- _TRY IT_
Within the entries below, the lines from the one with "package (ILS). Development" through the one with "### Templates" are to be set down exactly, both ends kept.

- _TASK MATERIAL_

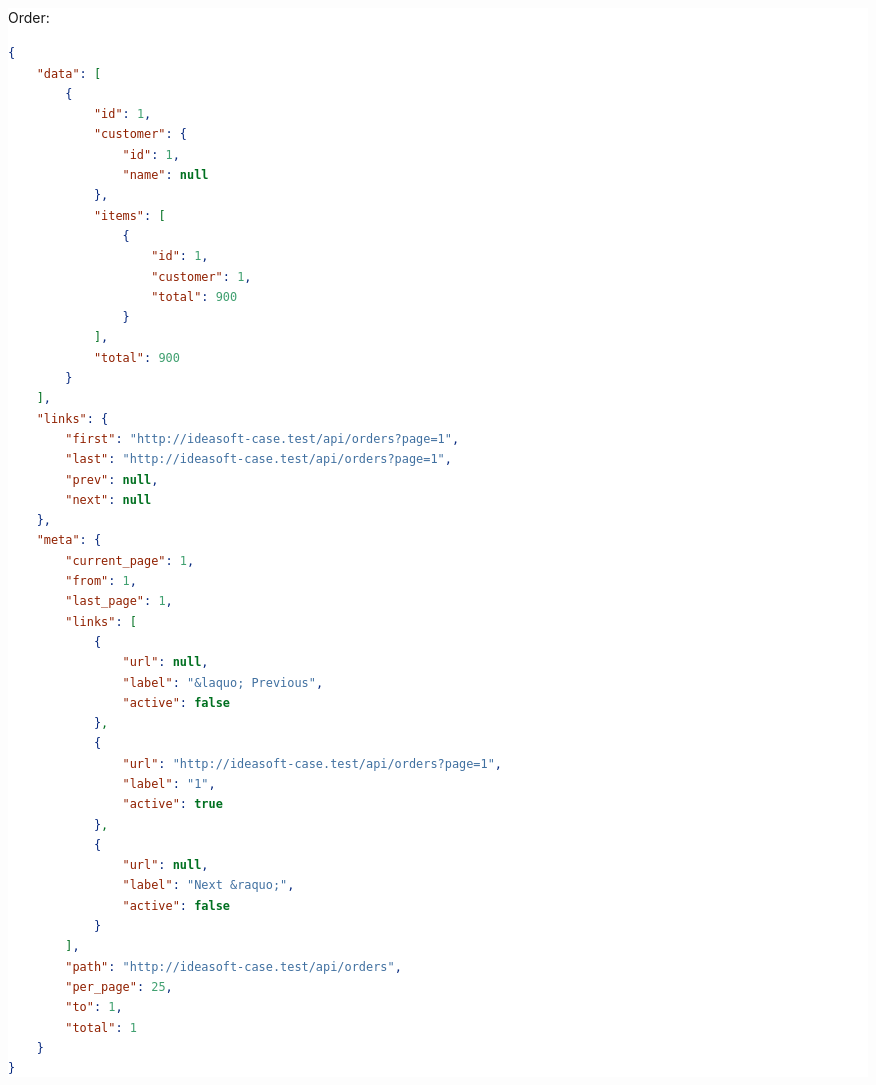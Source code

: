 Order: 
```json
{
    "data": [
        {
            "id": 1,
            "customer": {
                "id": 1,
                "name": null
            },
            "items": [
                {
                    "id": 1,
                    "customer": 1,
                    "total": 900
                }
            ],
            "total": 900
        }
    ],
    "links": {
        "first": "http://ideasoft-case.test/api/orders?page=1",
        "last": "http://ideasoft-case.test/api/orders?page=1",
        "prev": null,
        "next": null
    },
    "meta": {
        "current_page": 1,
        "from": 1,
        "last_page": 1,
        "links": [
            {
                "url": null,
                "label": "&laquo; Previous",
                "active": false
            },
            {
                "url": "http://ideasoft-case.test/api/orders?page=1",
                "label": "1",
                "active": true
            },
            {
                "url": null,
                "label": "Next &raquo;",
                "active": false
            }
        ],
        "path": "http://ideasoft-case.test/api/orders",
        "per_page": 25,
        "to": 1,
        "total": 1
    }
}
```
...
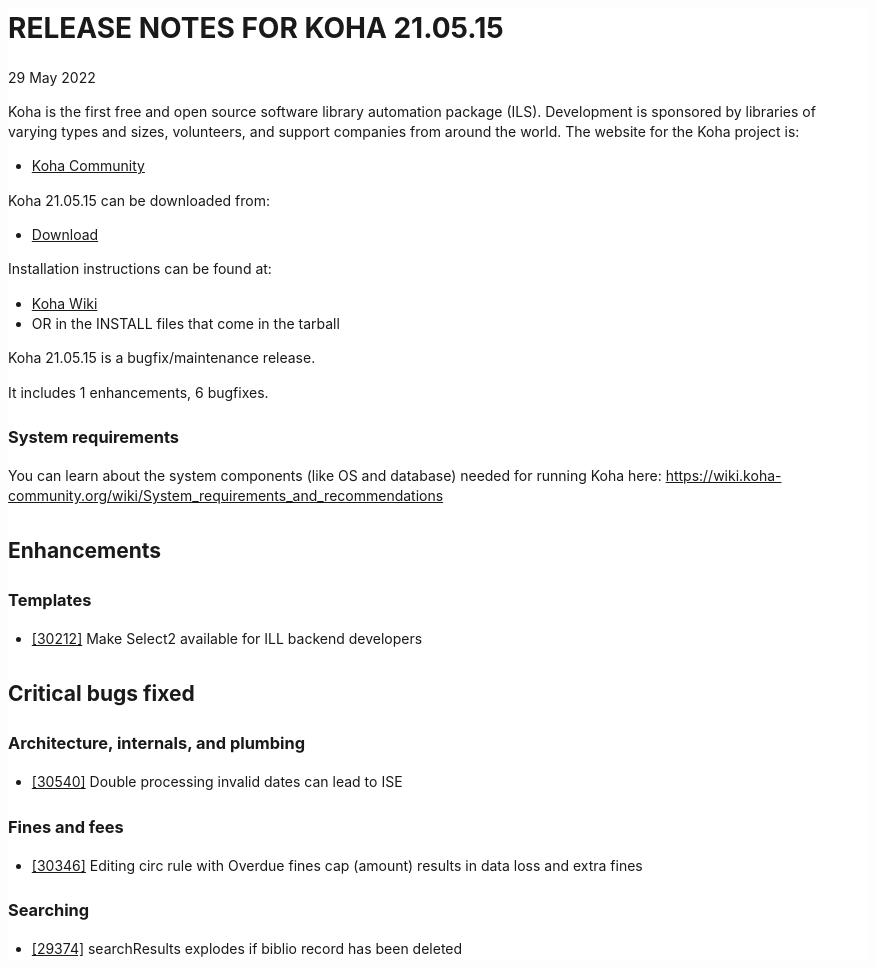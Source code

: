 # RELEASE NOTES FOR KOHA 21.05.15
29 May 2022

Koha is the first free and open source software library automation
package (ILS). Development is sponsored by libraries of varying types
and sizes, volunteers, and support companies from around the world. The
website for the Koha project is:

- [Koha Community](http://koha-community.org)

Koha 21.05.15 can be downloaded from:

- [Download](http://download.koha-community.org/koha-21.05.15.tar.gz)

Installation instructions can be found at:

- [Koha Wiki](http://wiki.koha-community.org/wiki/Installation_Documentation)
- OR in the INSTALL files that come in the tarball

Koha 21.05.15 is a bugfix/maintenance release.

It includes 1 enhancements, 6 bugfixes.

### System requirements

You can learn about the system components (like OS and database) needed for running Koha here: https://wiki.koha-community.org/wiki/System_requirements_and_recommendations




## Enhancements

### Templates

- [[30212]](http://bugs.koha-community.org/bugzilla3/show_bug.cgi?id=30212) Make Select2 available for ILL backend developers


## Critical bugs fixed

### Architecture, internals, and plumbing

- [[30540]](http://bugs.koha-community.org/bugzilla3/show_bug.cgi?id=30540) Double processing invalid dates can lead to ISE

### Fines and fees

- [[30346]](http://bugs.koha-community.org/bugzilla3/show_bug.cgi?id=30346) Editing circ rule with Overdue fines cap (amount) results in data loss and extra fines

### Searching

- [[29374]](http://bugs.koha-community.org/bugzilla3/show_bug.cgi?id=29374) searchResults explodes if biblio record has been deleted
==
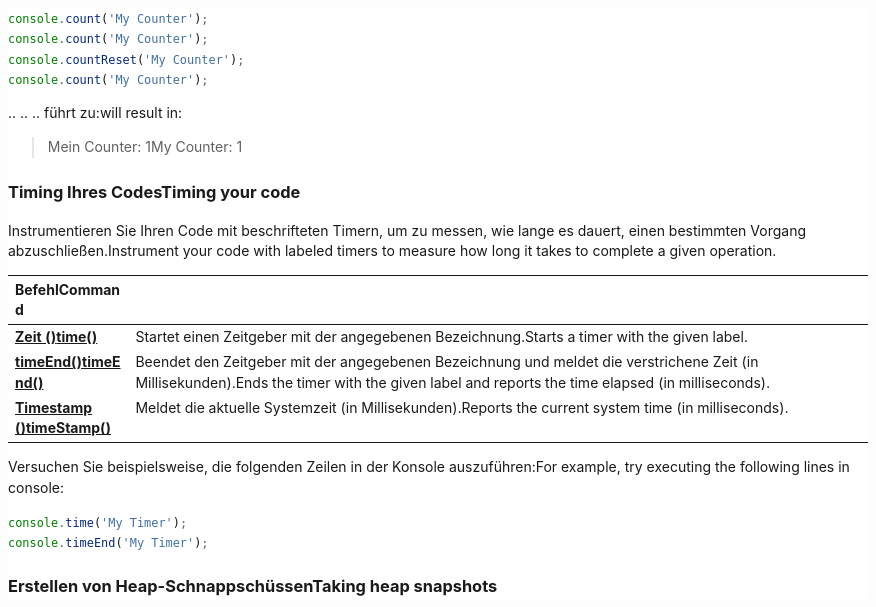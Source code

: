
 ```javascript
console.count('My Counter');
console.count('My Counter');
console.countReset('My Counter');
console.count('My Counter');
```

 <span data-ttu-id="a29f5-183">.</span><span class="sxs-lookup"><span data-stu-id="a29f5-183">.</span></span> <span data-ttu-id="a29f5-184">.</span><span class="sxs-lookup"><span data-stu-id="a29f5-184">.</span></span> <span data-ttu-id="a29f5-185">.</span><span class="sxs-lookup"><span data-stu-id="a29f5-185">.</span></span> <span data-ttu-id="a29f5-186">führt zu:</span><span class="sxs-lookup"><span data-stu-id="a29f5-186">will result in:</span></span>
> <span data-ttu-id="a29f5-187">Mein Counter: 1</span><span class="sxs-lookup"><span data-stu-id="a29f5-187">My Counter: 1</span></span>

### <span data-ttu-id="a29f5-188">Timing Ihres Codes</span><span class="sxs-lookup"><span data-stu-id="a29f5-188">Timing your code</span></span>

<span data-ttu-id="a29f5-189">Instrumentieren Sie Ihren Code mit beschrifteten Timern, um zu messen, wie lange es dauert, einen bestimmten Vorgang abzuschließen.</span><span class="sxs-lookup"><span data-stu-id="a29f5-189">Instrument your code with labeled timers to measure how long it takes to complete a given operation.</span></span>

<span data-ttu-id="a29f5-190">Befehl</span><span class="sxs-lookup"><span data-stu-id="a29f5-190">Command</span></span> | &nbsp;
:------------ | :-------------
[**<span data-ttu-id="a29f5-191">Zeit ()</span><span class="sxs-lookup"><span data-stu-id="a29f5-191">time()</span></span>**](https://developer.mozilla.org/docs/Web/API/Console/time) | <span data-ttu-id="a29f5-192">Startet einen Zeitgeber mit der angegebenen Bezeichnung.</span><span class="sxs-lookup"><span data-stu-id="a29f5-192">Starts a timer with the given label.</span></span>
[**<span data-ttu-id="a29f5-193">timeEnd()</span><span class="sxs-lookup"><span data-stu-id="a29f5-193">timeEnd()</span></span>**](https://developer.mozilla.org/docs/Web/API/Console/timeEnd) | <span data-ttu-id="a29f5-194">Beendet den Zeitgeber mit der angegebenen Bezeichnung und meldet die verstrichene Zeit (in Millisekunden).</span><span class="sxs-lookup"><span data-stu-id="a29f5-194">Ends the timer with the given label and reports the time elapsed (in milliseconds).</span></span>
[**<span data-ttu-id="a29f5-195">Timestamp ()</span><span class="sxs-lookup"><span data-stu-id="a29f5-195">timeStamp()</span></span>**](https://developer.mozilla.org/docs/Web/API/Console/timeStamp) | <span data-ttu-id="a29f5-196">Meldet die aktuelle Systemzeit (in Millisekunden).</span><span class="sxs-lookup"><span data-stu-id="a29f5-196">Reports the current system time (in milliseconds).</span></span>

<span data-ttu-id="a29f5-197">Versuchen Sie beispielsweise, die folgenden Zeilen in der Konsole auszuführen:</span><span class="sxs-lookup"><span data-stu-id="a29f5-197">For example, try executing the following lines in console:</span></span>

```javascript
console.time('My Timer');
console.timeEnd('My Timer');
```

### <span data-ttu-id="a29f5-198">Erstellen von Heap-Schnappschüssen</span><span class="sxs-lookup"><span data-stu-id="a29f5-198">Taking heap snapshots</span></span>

- _EXPECTED ANSWER_
package (ILS). Development is sponsored by libraries of varying types
and sizes, volunteers, and support companies from around the world. The
website for the Koha project is:

- [Koha Community](http://koha-community.org)

Koha 21.05.15 can be downloaded from:

- [Download](http://download.koha-community.org/koha-21.05.15.tar.gz)

Installation instructions can be found at:

- [Koha Wiki](http://wiki.koha-community.org/wiki/Installation_Documentation)
- OR in the INSTALL files that come in the tarball

Koha 21.05.15 is a bugfix/maintenance release.

It includes 1 enhancements, 6 bugfixes.

### System requirements

You can learn about the system components (like OS and database) needed for running Koha here: https://wiki.koha-community.org/wiki/System_requirements_and_recommendations




## Enhancements

### Templates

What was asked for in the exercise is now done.